Stop the Bickering and Start Planning to Blunt the Airport Crunch

By Jane Holtz Kay

Membership in the frequent-flyer fraternity isn't what it used to be. Not since the Wright brothers took off from Kitty Hawk have we had tighter squeezes, sparser seating, grimmer eating, and more en route or takeoff delays. A low ceiling has taken on new meanings.

Last month, Chicago passengers hit that ceiling over delays; this month, New York put a lid on its ceiling for more flights out of LaGuardia and Kennedy. But if those ceilings are low, there is one that is still lower in this town: the ceiling for civility, community, and cooperation in working out a transportation policy.

Cities and towns are not only involved in a war of the airways against more planes and runways, but enjoined with each other in what has become a class war and contest of historic upmanship. On your east, witness besieged East Boston et al., clamoring that they have had enough noise attacks from Logan.

On your north, observe the greener climes of Concord hollering at us. In the struggle for the wild blue yonder, it is not whether we should suffer the latest assault by yet more airplanes and runways but which.

Which place is more worthy of peace and quiet in the name of history and equity.

Is it the fields below Hanscom's air path above Lexington and Concord where the militia marched over the rude bridge that arched the flood? Or the sacred soil under Logan's planes where the tea was heaved into the water and the Boston Massacre galvanized colonialists?

Which zone is worthy of peace and quiet in the name of equity and social justice? Is it the eternally embattled midscale citizens of the hub, or the threatened upscale inhabitants of Concord and kin on their suburban landscape? Well, thank you, but please allow me to circle none of the above.

As someone who has suffered more hours waiting inside airplane terminals than flying inside airplanes lately, as someone who knows Massports noise abatement telephone number by heart - and, more important, as someone who has watched the chaos and fragmentation of transportation decisions by muddle-headed officials, active and retired alike in this state - let me utter a plague on all these planes and partisans.

More positively, let us all ask for something more: for the chance to end today's turf wars and seek transportation policies grounded in a future of economic and equitable responsibility.

Better rail is the first way to ease air congestion and Acela, the high-speed Amtrak train, is close to the gate.

Not only will its three-hour trip to New York relieve as much as 30 percent of Logan's traffic and siphon folks to downtown and Route 128 rail terminals, but it will attract more riders and service from other New Englanders. Only last week, Burlington, Vt., and Portland were given funding for corridors to use this high-speed train to Boston.

Will enough trains come to connect these corridors and cut down air traffic? On one condition.
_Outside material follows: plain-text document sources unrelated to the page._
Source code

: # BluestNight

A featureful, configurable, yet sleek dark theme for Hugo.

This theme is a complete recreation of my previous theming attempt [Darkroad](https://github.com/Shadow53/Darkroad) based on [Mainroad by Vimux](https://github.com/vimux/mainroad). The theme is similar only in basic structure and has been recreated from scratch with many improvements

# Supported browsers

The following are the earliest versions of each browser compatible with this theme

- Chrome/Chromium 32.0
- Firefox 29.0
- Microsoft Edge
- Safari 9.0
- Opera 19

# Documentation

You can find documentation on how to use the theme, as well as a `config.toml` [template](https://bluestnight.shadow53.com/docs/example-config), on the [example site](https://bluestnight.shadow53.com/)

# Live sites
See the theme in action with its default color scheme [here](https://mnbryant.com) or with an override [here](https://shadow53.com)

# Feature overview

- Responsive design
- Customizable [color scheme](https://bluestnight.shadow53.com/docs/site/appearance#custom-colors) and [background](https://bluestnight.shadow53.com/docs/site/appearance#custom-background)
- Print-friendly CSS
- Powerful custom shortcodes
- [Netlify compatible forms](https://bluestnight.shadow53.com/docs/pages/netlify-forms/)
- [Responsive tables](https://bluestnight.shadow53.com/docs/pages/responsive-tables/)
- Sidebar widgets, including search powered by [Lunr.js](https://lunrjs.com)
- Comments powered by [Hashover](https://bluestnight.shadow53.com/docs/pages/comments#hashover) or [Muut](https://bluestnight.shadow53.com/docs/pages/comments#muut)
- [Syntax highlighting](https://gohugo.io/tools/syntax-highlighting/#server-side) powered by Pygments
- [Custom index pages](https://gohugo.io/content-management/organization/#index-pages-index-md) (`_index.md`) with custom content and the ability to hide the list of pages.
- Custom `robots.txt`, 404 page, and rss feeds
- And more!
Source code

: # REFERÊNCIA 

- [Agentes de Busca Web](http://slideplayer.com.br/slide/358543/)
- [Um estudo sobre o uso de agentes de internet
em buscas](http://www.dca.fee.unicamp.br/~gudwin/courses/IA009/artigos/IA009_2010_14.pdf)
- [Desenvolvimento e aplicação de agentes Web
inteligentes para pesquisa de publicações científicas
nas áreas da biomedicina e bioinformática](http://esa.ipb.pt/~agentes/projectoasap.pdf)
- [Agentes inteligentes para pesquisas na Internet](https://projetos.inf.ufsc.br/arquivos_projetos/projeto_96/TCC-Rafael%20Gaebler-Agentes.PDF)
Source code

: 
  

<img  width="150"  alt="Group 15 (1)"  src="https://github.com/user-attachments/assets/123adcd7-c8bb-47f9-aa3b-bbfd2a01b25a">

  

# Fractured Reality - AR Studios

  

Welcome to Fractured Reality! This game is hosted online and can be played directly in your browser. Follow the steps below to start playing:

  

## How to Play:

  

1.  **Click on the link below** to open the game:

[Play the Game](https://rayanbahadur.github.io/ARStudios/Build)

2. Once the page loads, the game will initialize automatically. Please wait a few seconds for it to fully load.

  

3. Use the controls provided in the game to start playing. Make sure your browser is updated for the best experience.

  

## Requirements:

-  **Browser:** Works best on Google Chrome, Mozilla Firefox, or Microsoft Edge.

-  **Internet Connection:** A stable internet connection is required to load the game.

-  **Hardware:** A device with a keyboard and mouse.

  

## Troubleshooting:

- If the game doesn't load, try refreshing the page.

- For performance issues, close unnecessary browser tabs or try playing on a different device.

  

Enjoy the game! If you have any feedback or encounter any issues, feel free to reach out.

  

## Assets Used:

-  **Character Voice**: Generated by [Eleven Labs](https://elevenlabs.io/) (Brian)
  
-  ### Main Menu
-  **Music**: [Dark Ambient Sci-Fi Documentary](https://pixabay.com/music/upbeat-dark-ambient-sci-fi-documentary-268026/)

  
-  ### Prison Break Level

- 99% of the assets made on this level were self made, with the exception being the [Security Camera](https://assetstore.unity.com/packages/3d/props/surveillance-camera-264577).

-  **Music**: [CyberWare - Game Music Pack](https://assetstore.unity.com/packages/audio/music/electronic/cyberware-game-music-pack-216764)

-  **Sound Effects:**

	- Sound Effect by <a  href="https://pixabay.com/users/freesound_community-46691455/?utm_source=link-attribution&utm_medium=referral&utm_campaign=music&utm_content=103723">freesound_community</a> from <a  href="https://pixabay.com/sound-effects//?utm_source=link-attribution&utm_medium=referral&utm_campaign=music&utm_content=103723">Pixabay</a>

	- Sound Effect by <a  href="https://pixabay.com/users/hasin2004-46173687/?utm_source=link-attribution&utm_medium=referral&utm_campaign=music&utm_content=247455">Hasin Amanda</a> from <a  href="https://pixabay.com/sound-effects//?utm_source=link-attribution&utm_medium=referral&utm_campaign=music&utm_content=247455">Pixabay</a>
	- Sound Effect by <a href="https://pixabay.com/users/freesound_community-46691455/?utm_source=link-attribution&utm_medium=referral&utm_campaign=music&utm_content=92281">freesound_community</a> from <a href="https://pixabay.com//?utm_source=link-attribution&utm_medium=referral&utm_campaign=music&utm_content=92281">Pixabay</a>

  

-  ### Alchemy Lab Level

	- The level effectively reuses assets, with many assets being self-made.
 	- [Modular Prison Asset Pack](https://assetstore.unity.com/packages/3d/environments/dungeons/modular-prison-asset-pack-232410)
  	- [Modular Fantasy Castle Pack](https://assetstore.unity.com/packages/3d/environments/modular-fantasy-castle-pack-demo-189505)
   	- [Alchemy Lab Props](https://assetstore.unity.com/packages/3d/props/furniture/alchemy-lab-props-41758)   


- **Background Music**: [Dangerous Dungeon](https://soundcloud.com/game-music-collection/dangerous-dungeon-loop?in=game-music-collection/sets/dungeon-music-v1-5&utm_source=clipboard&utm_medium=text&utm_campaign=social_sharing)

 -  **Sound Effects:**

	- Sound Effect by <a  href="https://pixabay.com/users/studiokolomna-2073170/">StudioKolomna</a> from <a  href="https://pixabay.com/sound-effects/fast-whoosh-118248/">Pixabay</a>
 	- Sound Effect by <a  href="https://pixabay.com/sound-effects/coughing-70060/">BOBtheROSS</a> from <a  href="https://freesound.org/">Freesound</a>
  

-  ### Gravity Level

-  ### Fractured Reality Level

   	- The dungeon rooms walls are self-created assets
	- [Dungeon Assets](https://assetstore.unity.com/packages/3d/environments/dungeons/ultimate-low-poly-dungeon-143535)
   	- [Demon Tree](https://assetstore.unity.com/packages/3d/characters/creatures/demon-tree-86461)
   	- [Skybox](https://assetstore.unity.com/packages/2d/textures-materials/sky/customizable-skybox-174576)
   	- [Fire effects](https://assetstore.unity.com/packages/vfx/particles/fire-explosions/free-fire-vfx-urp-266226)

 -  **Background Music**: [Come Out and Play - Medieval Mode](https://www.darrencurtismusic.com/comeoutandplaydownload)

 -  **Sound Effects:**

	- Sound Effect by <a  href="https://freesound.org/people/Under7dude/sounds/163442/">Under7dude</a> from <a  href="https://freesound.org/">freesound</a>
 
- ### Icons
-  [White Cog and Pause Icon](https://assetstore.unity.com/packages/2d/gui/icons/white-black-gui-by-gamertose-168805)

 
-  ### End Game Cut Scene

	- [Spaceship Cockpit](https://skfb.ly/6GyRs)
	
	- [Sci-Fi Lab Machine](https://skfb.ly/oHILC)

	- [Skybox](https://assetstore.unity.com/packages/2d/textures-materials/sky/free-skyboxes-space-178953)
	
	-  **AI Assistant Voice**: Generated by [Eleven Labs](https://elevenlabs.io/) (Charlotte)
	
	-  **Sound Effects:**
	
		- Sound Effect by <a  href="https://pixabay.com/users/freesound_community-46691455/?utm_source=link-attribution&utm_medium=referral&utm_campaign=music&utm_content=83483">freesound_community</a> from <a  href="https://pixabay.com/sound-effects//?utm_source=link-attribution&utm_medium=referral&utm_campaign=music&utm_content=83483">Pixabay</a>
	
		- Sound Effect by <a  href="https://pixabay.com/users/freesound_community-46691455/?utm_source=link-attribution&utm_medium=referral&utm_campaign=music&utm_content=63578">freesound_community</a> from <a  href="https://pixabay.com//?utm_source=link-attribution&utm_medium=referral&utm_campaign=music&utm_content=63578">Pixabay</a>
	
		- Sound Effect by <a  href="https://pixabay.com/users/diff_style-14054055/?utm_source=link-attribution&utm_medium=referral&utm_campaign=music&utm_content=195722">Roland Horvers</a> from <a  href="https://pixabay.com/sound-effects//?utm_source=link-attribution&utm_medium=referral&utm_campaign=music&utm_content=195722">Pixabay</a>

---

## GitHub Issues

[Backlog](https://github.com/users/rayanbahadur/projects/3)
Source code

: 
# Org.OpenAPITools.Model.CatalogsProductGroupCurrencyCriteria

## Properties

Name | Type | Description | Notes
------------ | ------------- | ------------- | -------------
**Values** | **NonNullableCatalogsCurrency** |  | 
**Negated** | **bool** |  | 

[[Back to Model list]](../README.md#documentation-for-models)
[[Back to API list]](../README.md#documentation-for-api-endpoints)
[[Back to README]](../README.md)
If we support them with the single most important transportation project in the state and region: the North-South Rail Link allowing them and us travelers and commuters a through route from North to South Station and onwards.

With the link, passengers from all New England can make their way seamlessly along the entire route ... and plane traffic tapers down.

But only if you build it - only if we finance the rail tunnel's missing link in the slot awaiting beneath the Big Dig. Today, the vital step, the long-dawdling Major Investment Study to analyze that financing is still stalled.

Ahh, yes, financing. Boston, we know, is smothering from the costs of the Big Dig, of course. But the city and state don't have to go it alone on this rail project. All New England has an interest in this tunnel out of our troubles; both sectors public and private, share that interest.

While the Midwest's new highspeed rail initiatives and California's passenger train growth are showing us how, the state is running in reverse.

Its plans, multi-billion dollar Urban Ring (around), a parking-lot studded, car magnet that harks back to the deplored and defeated Inner Belt and the Seaport's impotent $2 billion Silverline bus folly are amateurish and inept.

The slowness to fund a smooth-moving rail link is not about financial scarcity, in the end. It is about financing gone amok on such silly willy-nilly dead end projects plus a glut of local highway pork small and deadly like Route 3's environmentally pernicious South Shore road-widening.

We can do better. If we can't just call a moratorium to the auto-air age solutions that have us stuck in air and ground traffic, at the least we can cut the small planes and obey the injunction to study all alternatives before we fly.

The FAA has never engaged in a comprehensive airside demand study of the larger Northeast region. Like the highway gang, the airline band skips exploring alternatives that make expansion into the community the last resort.

Thus, our sad, impacted citizens resort to class and civil warfare instead of allying for better access and mobility. Our ancestors knew better.

Call out the militia. United we conquer, divided we fall prey to today's attack on land, sea and air.


From the Boston Globe, op ed page editorial, October 21, 2000.